▶ **Data for processing**:
Segment Open

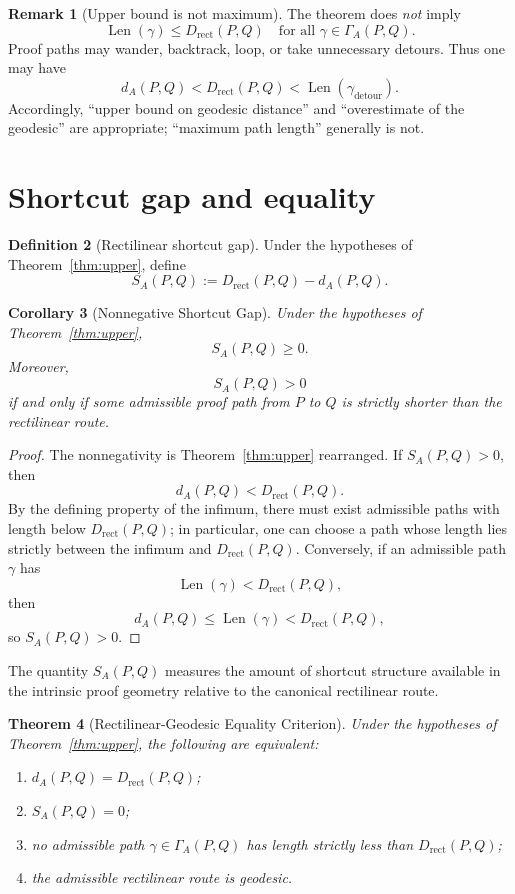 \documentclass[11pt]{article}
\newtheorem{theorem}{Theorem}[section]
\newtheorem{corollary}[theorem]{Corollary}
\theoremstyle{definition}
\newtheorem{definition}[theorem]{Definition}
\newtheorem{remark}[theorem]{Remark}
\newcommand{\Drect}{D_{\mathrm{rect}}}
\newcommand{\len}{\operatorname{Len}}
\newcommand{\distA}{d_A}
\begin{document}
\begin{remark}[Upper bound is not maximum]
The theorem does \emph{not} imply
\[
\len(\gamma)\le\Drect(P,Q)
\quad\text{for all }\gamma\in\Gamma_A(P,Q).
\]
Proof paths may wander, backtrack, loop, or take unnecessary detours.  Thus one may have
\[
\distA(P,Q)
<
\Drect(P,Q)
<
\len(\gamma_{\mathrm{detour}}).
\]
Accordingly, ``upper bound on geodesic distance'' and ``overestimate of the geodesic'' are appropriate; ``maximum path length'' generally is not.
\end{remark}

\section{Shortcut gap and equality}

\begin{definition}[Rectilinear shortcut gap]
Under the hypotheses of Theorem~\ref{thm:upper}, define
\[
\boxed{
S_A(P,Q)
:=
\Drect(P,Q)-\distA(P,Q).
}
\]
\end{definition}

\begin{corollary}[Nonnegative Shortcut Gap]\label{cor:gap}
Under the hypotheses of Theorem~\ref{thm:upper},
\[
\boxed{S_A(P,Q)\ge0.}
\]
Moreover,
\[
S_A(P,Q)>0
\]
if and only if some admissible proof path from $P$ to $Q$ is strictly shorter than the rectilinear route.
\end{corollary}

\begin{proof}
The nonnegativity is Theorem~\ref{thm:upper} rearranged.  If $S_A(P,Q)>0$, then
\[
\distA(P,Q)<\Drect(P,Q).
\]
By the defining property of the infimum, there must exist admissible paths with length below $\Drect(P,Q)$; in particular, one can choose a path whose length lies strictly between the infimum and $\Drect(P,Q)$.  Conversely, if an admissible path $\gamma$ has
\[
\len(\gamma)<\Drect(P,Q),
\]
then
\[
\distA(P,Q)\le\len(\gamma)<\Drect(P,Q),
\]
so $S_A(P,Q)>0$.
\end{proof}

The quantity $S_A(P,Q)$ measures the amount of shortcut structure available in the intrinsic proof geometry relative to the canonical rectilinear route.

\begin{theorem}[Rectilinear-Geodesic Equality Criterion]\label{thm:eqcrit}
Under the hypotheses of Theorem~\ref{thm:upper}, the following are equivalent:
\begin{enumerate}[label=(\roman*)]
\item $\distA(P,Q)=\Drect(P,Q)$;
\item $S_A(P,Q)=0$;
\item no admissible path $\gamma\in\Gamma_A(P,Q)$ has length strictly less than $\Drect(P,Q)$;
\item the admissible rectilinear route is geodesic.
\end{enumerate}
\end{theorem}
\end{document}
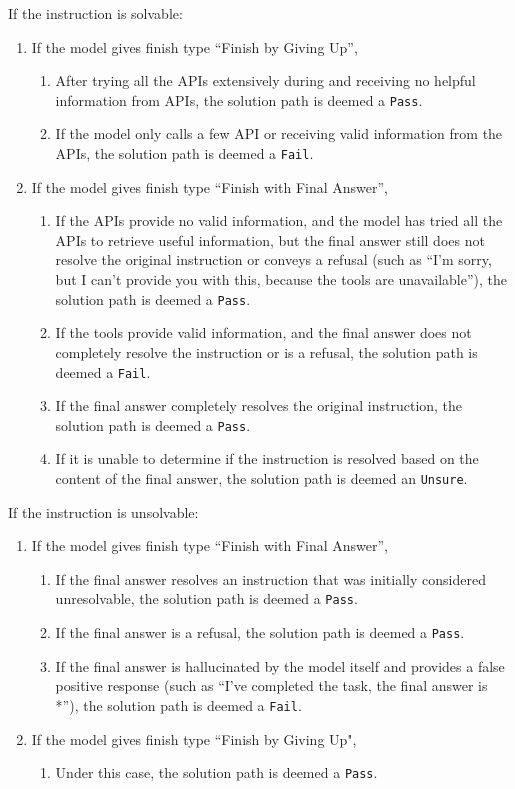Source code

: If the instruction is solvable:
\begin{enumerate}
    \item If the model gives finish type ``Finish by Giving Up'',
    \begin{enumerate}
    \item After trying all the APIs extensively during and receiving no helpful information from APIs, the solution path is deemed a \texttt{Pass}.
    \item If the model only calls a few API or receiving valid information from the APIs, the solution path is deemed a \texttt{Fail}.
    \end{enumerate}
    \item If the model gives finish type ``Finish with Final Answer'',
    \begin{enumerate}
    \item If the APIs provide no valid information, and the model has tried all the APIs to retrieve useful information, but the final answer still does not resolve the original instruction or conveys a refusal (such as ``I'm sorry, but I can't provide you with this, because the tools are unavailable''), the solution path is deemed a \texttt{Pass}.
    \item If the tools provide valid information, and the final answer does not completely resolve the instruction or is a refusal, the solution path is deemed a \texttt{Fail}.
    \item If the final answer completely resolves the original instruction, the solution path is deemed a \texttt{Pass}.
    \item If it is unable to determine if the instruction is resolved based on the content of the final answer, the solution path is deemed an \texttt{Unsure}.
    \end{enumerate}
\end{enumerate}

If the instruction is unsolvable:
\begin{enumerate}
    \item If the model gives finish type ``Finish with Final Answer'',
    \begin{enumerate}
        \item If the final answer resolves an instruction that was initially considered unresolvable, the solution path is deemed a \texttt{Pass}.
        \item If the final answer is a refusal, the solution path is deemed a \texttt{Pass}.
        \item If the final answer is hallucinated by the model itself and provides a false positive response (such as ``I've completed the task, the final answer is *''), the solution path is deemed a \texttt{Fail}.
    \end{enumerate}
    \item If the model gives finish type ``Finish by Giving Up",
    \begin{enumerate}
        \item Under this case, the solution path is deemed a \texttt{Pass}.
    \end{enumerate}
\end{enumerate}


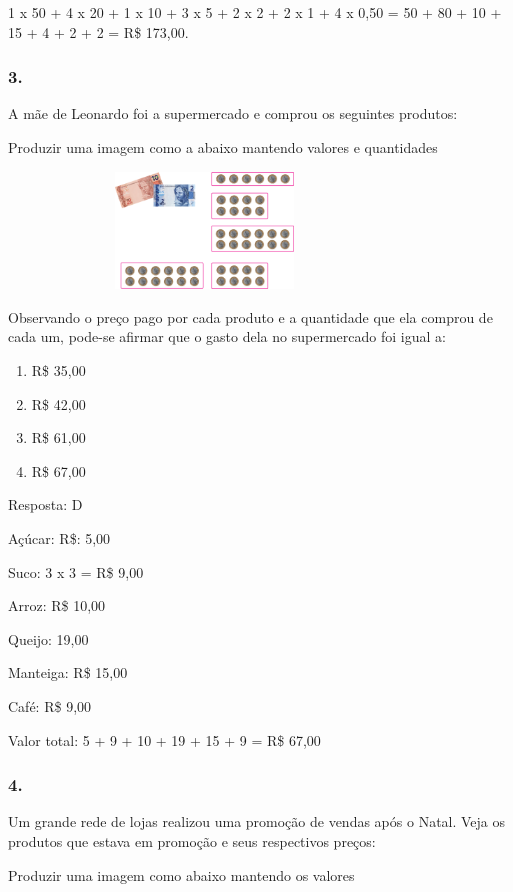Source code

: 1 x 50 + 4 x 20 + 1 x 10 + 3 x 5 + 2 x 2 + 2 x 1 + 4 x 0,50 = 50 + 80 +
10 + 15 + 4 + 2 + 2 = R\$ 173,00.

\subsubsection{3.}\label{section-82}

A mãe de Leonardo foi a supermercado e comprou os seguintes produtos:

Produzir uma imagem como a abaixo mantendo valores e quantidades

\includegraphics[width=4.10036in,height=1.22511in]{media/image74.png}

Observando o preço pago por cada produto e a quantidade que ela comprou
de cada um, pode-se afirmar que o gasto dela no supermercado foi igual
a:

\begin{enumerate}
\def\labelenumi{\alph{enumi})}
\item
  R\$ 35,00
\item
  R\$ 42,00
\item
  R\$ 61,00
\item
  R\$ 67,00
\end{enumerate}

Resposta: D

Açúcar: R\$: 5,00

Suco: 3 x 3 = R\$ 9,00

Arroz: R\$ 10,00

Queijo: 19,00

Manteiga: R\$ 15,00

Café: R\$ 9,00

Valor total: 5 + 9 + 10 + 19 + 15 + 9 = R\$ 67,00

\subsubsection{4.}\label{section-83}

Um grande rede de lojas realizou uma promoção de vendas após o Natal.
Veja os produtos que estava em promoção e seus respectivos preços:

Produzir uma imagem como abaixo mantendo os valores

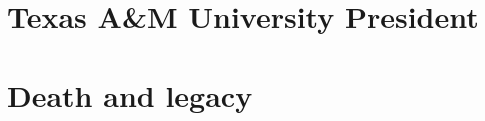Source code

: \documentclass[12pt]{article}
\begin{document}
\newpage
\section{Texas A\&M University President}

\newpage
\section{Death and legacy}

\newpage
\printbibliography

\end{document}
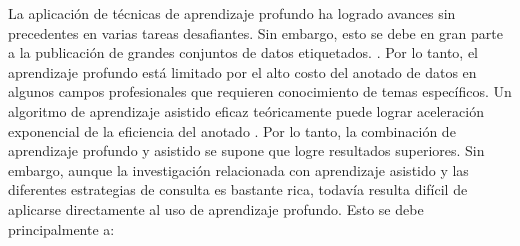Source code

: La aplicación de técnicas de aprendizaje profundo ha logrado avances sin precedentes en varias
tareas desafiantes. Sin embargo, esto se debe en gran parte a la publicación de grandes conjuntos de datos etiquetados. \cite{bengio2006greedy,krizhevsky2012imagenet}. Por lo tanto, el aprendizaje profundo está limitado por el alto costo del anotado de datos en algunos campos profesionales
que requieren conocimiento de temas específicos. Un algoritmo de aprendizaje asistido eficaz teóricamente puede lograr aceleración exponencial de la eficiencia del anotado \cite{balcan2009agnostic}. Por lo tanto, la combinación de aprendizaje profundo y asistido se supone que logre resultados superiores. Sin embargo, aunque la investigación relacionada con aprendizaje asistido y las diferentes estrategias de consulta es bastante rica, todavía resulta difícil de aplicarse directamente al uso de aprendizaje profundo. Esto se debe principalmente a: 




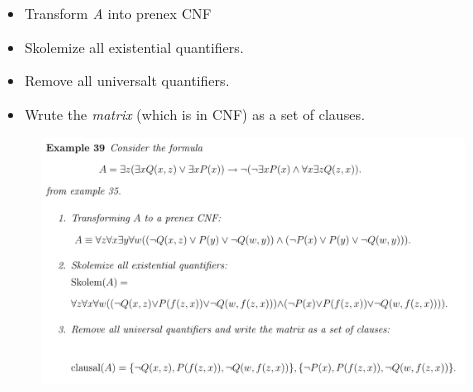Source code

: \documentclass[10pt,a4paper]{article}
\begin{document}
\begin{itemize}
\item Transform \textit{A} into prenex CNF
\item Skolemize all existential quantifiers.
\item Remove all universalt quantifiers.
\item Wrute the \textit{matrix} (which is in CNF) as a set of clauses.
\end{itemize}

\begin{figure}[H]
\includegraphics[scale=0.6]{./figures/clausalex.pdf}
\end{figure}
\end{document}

Segment Closed

▶ **Task description**: All entries must be output exactly as they stand, and every picture must be left out.

▶ **Reply to the exercise**:
 \documentclass[11pt]{article}
\newtheorem{theorem}{Theorem}[section]
\newtheorem{corollary}[theorem]{Corollary}
\theoremstyle{definition}
\newtheorem{definition}[theorem]{Definition}
\newtheorem{remark}[theorem]{Remark}
\newcommand{\Drect}{D_{\mathrm{rect}}}
\newcommand{\len}{\operatorname{Len}}
\newcommand{\distA}{d_A}
\begin{document}
\begin{remark}[Upper bound is not maximum]
The theorem does \emph{not} imply
\[
\len(\gamma)\le\Drect(P,Q)
\quad\text{for all }\gamma\in\Gamma_A(P,Q).
\]
Proof paths may wander, backtrack, loop, or take unnecessary detours.  Thus one may have
\[
\distA(P,Q)
<
\Drect(P,Q)
<
\len(\gamma_{\mathrm{detour}}).
\]
Accordingly, ``upper bound on geodesic distance'' and ``overestimate of the geodesic'' are appropriate; ``maximum path length'' generally is not.
\end{remark}

\section{Shortcut gap and equality}

\begin{definition}[Rectilinear shortcut gap]
Under the hypotheses of Theorem~\ref{thm:upper}, define
\[
\boxed{
S_A(P,Q)
:=
\Drect(P,Q)-\distA(P,Q).
}
\]
\end{definition}

\begin{corollary}[Nonnegative Shortcut Gap]\label{cor:gap}
Under the hypotheses of Theorem~\ref{thm:upper},
\[
\boxed{S_A(P,Q)\ge0.}
\]
Moreover,
\[
S_A(P,Q)>0
\]
if and only if some admissible proof path from $P$ to $Q$ is strictly shorter than the rectilinear route.
\end{corollary}

\begin{proof}
The nonnegativity is Theorem~\ref{thm:upper} rearranged.  If $S_A(P,Q)>0$, then
\[
\distA(P,Q)<\Drect(P,Q).
\]
By the defining property of the infimum, there must exist admissible paths with length below $\Drect(P,Q)$; in particular, one can choose a path whose length lies strictly between the infimum and $\Drect(P,Q)$.  Conversely, if an admissible path $\gamma$ has
\[
\len(\gamma)<\Drect(P,Q),
\]
then
\[
\distA(P,Q)\le\len(\gamma)<\Drect(P,Q),
\]
so $S_A(P,Q)>0$.
\end{proof}

The quantity $S_A(P,Q)$ measures the amount of shortcut structure available in the intrinsic proof geometry relative to the canonical rectilinear route.

\begin{theorem}[Rectilinear-Geodesic Equality Criterion]\label{thm:eqcrit}
Under the hypotheses of Theorem~\ref{thm:upper}, the following are equivalent:
\begin{enumerate}[label=(\roman*)]
\item $\distA(P,Q)=\Drect(P,Q)$;
\item $S_A(P,Q)=0$;
\item no admissible path $\gamma\in\Gamma_A(P,Q)$ has length strictly less than $\Drect(P,Q)$;
\item the admissible rectilinear route is geodesic.
\end{enumerate}
\end{theorem}
\end{document}
Source code

: If the instruction is solvable:
\begin{enumerate}
    \item If the model gives finish type ``Finish by Giving Up'',
    \begin{enumerate}
    \item After trying all the APIs extensively during and receiving no helpful information from APIs, the solution path is deemed a \texttt{Pass}.
    \item If the model only calls a few API or receiving valid information from the APIs, the solution path is deemed a \texttt{Fail}.
    \end{enumerate}
    \item If the model gives finish type ``Finish with Final Answer'',
    \begin{enumerate}
    \item If the APIs provide no valid information, and the model has tried all the APIs to retrieve useful information, but the final answer still does not resolve the original instruction or conveys a refusal (such as ``I'm sorry, but I can't provide you with this, because the tools are unavailable''), the solution path is deemed a \texttt{Pass}.
    \item If the tools provide valid information, and the final answer does not completely resolve the instruction or is a refusal, the solution path is deemed a \texttt{Fail}.
    \item If the final answer completely resolves the original instruction, the solution path is deemed a \texttt{Pass}.
    \item If it is unable to determine if the instruction is resolved based on the content of the final answer, the solution path is deemed an \texttt{Unsure}.
    \end{enumerate}
\end{enumerate}

If the instruction is unsolvable:
\begin{enumerate}
    \item If the model gives finish type ``Finish with Final Answer'',
    \begin{enumerate}
        \item If the final answer resolves an instruction that was initially considered unresolvable, the solution path is deemed a \texttt{Pass}.
        \item If the final answer is a refusal, the solution path is deemed a \texttt{Pass}.
        \item If the final answer is hallucinated by the model itself and provides a false positive response (such as ``I've completed the task, the final answer is *''), the solution path is deemed a \texttt{Fail}.
    \end{enumerate}
    \item If the model gives finish type ``Finish by Giving Up",
    \begin{enumerate}
        \item Under this case, the solution path is deemed a \texttt{Pass}.
    \end{enumerate}
\end{enumerate}


Source code

: 1 x 50 + 4 x 20 + 1 x 10 + 3 x 5 + 2 x 2 + 2 x 1 + 4 x 0,50 = 50 + 80 +
10 + 15 + 4 + 2 + 2 = R\$ 173,00.

\subsubsection{3.}\label{section-82}

A mãe de Leonardo foi a supermercado e comprou os seguintes produtos:

Produzir uma imagem como a abaixo mantendo valores e quantidades

\includegraphics[width=4.10036in,height=1.22511in]{media/image74.png}

Observando o preço pago por cada produto e a quantidade que ela comprou
de cada um, pode-se afirmar que o gasto dela no supermercado foi igual
a:

\begin{enumerate}
\def\labelenumi{\alph{enumi})}
\item
  R\$ 35,00
\item
  R\$ 42,00
\item
  R\$ 61,00
\item
  R\$ 67,00
\end{enumerate}

Resposta: D

Açúcar: R\$: 5,00

Suco: 3 x 3 = R\$ 9,00

Arroz: R\$ 10,00

Queijo: 19,00

Manteiga: R\$ 15,00

Café: R\$ 9,00

Valor total: 5 + 9 + 10 + 19 + 15 + 9 = R\$ 67,00

\subsubsection{4.}\label{section-83}

Um grande rede de lojas realizou uma promoção de vendas após o Natal.
Veja os produtos que estava em promoção e seus respectivos preços:

Produzir uma imagem como abaixo mantendo os valores

Source code

: \documentclass[12pt]{article}
\begin{document}
\newpage
\section{Texas A\&M University President}

\newpage
\section{Death and legacy}

\newpage
\printbibliography

\end{document}
Source code

: La aplicación de técnicas de aprendizaje profundo ha logrado avances sin precedentes en varias
tareas desafiantes. Sin embargo, esto se debe en gran parte a la publicación de grandes conjuntos de datos etiquetados. \cite{bengio2006greedy,krizhevsky2012imagenet}. Por lo tanto, el aprendizaje profundo está limitado por el alto costo del anotado de datos en algunos campos profesionales
que requieren conocimiento de temas específicos. Un algoritmo de aprendizaje asistido eficaz teóricamente puede lograr aceleración exponencial de la eficiencia del anotado \cite{balcan2009agnostic}. Por lo tanto, la combinación de aprendizaje profundo y asistido se supone que logre resultados superiores. Sin embargo, aunque la investigación relacionada con aprendizaje asistido y las diferentes estrategias de consulta es bastante rica, todavía resulta difícil de aplicarse directamente al uso de aprendizaje profundo. Esto se debe principalmente a: 




Source code

: \documentclass[10pt,a4paper]{article}
\begin{document}
\begin{itemize}
\item Transform \textit{A} into prenex CNF
\item Skolemize all existential quantifiers.
\item Remove all universalt quantifiers.
\item Wrute the \textit{matrix} (which is in CNF) as a set of clauses.
\end{itemize}

\begin{figure}[H]
\includegraphics[scale=0.6]{./figures/clausalex.pdf}
\end{figure}
\end{document}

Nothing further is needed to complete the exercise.